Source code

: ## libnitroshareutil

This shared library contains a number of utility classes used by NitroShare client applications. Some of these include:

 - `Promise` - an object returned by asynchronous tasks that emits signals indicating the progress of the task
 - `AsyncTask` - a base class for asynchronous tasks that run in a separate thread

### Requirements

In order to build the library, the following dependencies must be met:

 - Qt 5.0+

=======

▸ **WORK TO BE COMPLETED**: Everything from the line containing "### Requirements" to the last line of the entries above should be quoted exactly, and only that.

▸ **ANSWER TO THIS EXERCISE**:
### Requirements

In order to build the library, the following dependencies must be met:

 - Qt 5.0+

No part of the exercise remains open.